1

My uni professor has taught us the following:

If the likelihood formed on the basis of a random sample from a distribution belongs to the regular exponential family, then the likelihood equation for finding the ML estimate of the parameter vector $\boldsymbol{\theta}$ is given by [equation 1]$$\mathop{\mathbb{E}}(\boldsymbol{T}(\boldsymbol{X_1}, ..., \boldsymbol{X_n}))=\boldsymbol{T}(\boldsymbol{x_1}, ..., \boldsymbol{x_n})$$ That is, the likelihood equation can be obtained by equating the expectation of $\boldsymbol{T}(\boldsymbol{X_1}, ..., \boldsymbol{X_n})$ equal to its observed value.

I am having some trouble interpretting the observed values.


If we take the normal distribution (unknown mean $\mu$, known variance $\sigma^2$) for example, we get that the sufficient statistic $\boldsymbol{T}(\boldsymbol{X_1}, ..., \boldsymbol{X_n})=\frac{x}{\sigma}$.

Calculating the LHS of equation 1: $\mathop{\mathbb{E}}(\boldsymbol{T}(\boldsymbol{X_1}, ..., \boldsymbol{X_n}))=\mathop{\mathbb{E}}(\frac{x}{\sigma})=\frac{1}{\sigma}\mathop{\mathbb{E}}(x)=\frac{\mu}{\sigma}$.

I'm not exactly sure how to calculate $\boldsymbol{T}(\boldsymbol{x_1}, ..., \boldsymbol{x_n})$.

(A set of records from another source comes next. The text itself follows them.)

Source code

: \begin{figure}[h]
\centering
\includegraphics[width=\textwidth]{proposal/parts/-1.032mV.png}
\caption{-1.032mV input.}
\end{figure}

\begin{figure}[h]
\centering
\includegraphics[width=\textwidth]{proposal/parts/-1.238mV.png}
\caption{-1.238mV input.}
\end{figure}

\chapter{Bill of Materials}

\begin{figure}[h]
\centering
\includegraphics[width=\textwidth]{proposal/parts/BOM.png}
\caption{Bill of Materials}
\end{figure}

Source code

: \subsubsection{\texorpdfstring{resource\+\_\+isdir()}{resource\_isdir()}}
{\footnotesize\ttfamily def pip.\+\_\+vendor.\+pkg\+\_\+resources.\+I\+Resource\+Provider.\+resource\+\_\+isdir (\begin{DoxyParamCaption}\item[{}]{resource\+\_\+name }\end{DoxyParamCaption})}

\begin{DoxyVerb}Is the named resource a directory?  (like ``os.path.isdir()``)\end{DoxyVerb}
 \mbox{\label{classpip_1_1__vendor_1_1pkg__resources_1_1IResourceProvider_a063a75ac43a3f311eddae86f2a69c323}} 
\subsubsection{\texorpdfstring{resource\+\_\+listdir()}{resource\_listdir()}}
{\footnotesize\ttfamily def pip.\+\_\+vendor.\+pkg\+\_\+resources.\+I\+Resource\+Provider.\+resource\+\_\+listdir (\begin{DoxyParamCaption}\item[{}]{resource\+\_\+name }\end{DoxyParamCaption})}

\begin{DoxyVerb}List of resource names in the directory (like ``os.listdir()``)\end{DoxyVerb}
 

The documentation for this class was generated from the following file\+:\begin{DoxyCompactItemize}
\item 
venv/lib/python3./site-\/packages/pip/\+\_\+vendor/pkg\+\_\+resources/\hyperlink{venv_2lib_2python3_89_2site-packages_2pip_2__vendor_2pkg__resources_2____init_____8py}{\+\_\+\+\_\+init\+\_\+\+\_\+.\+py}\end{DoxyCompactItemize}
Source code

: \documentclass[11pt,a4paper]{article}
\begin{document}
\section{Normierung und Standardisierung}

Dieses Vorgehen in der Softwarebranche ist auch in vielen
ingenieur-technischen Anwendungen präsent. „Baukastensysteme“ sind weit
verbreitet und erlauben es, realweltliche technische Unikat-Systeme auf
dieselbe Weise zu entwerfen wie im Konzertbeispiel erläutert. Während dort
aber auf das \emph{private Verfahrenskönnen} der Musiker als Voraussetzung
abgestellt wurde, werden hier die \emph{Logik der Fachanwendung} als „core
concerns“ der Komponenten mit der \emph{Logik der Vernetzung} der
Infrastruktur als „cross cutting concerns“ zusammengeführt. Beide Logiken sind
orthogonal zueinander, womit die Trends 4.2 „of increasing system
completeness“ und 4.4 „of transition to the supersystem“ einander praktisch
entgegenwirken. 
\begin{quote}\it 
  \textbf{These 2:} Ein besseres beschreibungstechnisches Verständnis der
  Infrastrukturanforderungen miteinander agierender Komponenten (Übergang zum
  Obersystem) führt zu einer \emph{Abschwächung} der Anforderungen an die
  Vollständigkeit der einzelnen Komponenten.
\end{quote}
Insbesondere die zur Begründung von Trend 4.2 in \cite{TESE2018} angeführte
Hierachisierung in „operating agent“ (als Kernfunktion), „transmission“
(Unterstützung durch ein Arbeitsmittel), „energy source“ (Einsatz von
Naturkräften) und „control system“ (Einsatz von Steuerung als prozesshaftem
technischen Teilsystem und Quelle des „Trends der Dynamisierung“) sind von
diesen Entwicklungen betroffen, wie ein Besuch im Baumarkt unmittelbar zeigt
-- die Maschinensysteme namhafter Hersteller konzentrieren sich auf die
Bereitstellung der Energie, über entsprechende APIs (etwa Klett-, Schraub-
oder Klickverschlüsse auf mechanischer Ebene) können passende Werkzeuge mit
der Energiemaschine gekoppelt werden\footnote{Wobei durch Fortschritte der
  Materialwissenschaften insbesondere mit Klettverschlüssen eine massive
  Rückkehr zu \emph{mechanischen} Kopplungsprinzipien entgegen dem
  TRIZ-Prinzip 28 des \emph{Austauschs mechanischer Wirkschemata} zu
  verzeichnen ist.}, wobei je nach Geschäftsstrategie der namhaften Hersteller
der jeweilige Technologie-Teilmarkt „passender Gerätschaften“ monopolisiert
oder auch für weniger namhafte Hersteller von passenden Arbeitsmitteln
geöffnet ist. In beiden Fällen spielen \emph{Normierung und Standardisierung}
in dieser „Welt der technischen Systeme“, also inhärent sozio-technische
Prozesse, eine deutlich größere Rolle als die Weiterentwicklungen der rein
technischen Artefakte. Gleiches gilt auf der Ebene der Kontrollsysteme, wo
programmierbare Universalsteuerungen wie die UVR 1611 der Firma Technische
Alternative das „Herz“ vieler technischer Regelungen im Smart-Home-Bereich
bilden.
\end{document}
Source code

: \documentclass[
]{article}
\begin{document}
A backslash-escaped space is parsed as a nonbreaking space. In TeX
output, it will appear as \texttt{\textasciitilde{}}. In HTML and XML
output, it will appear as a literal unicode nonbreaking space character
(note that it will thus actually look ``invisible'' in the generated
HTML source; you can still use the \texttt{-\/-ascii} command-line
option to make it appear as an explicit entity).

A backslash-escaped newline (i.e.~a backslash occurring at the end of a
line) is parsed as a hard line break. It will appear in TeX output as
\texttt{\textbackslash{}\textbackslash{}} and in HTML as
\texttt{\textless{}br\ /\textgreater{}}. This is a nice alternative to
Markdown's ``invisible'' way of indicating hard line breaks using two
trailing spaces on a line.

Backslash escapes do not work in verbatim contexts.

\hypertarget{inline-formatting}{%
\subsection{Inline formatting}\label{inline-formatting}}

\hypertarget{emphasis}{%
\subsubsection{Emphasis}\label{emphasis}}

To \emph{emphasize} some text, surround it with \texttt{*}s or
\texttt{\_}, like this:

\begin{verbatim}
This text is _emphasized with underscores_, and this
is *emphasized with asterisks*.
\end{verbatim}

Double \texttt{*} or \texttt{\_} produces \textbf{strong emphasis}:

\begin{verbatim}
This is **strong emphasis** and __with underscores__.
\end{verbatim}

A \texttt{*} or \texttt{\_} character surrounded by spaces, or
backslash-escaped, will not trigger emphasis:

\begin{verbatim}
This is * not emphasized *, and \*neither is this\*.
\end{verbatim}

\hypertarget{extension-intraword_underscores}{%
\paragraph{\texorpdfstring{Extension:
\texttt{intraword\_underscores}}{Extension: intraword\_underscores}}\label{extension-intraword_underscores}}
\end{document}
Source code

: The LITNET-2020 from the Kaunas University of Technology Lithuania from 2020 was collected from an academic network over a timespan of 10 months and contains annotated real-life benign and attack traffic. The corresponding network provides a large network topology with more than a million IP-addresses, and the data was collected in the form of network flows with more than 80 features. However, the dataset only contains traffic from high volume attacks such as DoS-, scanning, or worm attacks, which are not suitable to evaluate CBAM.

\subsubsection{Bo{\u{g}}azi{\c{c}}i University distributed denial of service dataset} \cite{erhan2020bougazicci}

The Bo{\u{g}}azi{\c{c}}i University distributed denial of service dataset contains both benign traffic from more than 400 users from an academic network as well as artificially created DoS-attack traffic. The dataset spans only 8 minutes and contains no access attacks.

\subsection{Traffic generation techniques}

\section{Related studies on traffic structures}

Can anyone provide some guidance? (I haven't been able to find any resources that uses this result)

Wivaviw
  • 27

1 Answers1

1

It is a bit unclear what you mean by $T(X_1,\dots,X_n)=\frac{x}{\sigma}$. I believe it should be $T(X_1,\dots,X_n)=\frac{1}{n\sigma} \sum_{i=1}^n X_i$, which is a sufficient statistic. It is then correct, that $$\mathbb{E}[T(X_1,\dots,X_n)] = \frac{\mu}{\sigma}.$$ The quantity $T(x_1,\dots,x_n)$ is computed simply as $T(x_1,\dots,x_n)=\frac{1}{n\sigma} \sum_{i=1}^n x_i$ (that is by replacing the stochastic variables $X_i$ with the observed values $x_i$) The likelihood equation can then be solved by solving $$T(x_1,\dots,x_n) = \frac{1}{n\sigma} \sum_{i=1}^n x_i = \frac{\mu}{\sigma},$$ which results in the wellknown maximum likelihood estimate $$\hat{\mu} = \frac{1}{n} \sum_{i=1}^n x_i$$ for normally distributed data.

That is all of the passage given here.